The National Institutes of Health's Center for Scientific Review (CSR) today released a new video to show new applicants and others how NIH assesses over 80,000 grant applications each year to help find those with the most merit. With the majority of NIH’s $31 billion budget supporting grants to researchers, these assessments help ensure investments lead to significant advances in science and health.

"The video provides an inside look at the dynamic way reviewers evaluate NIH grant applications," said CSR Director Dr. Toni Scarpa. "You'll see the rigor and integrity of their efforts, which have enabled NIH to identify ground-breaking research year after year."
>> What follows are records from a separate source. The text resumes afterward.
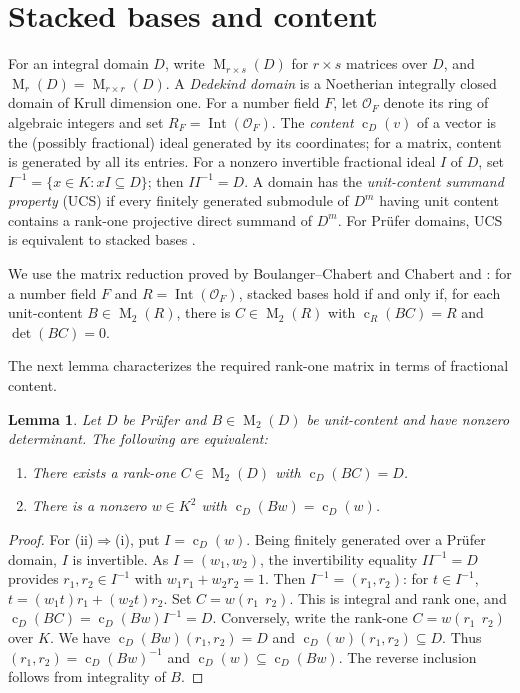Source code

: \documentclass[11pt]{amsart}
\newtheorem{lemma}[theorem]{Lemma}
\theoremstyle{definition}
\theoremstyle{remark}
\newcommand{\Int}{\operatorname{Int}}
\newcommand{\cont}{\operatorname{c}}
\newcommand{\Mat}{\operatorname{M}}
\begin{document}
\section{Stacked bases and content}
For an integral domain $D$, write $\Mat_{r\times s}(D)$ for
$r\times s$ matrices over $D$, and $\Mat_r(D)=\Mat_{r\times r}(D)$.
A \emph{Dedekind domain} is a Noetherian integrally closed domain of
Krull dimension one. For a number field $F$, let $\mathcal O_F$ denote
its ring of algebraic integers and set $R_F=\Int(\mathcal O_F)$.
The \emph{content} $\cont_D(v)$
of a vector is the (possibly fractional) ideal generated by its
coordinates; for a matrix, content is generated by all its entries.
For a nonzero invertible fractional ideal $I$ of $D$, set
$I^{-1}=\{x\in K:xI\subseteq D\}$; then $II^{-1}=D$.
A domain has the \emph{unit-content summand property} (UCS) if every
finitely generated submodule of $D^m$ having unit content contains a
rank-one projective direct summand of $D^m$. For Pr\"ufer domains,
UCS is equivalent to stacked bases \cite{BKU1987,BoulangerChabert2020}.

We use the matrix reduction proved by Boulanger--Chabert and Chabert
\cite[Theorem~5.6]{BoulangerChabert2020} and \cite[Theorem~IX.25]{Chabert2025}:
for a number field $F$ and $R=\Int(\mathcal O_F)$, stacked bases hold
if and only if, for each unit-content $B\in\Mat_2(R)$, there is
$C\in\Mat_2(R)$ with $\cont_R(BC)=R$ and $\det(BC)=0$.


The next lemma characterizes the required rank-one matrix in terms of fractional content.
\begin{lemma}\label{lem:contentmatrix}
Let $D$ be Pr\"ufer and $B\in\Mat_2(D)$ be unit-content and have nonzero
determinant. The following are equivalent:
\begin{enumerate}[label=(\roman*)]
\item There exists a rank-one $C\in\Mat_2(D)$ with $\cont_D(BC)=D$.
\item There is a nonzero $w\in K^2$ with $\cont_D(Bw)=\cont_D(w)$.
\end{enumerate}
\end{lemma}
\begin{proof}
For (ii)$\Rightarrow$(i), put $I=\cont_D(w)$. Being finitely generated over a
Pr\"ufer domain, $I$ is invertible. As $I=(w_1,w_2)$, the invertibility equality $II^{-1}=D$
provides $r_1,r_2\in I^{-1}$ with $w_1r_1+w_2r_2=1$.
Then $I^{-1}=(r_1,r_2)$: for $t\in I^{-1}$,
$t=(w_1t)r_1+(w_2t)r_2$.
Set $C=w(r_1\ \ r_2)$. This is integral and rank one, and
$\cont_D(BC)=\cont_D(Bw)I^{-1}=D$.
Conversely, write the rank-one $C=w(r_1\ \ r_2)$ over $K$. We have
$\cont_D(Bw)(r_1,r_2)=D$ and $\cont_D(w)(r_1,r_2)\subseteq D$.
Thus $(r_1,r_2)=\cont_D(Bw)^{-1}$ and
$\cont_D(w)\subseteq\cont_D(Bw)$. The reverse inclusion follows from
integrality of $B$.
\end{proof}
\end{document}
The NIH Peer Review Revealed video can be viewed and downloaded via CSR’s website:

CSR also has released a companion video: NIH Tips for Applicants. In this video, the reviewers and NIH staff members featured in the NIH Peer Review Revealed video provide advice to new applicants.

Both videos incorporate many of the recent enhancements to the NIH peer review and grants systems. They replace a similar CSR video that has been viewed by thousands online and used by hundreds of research institutions across the country and abroad to train and educate new and established researchers.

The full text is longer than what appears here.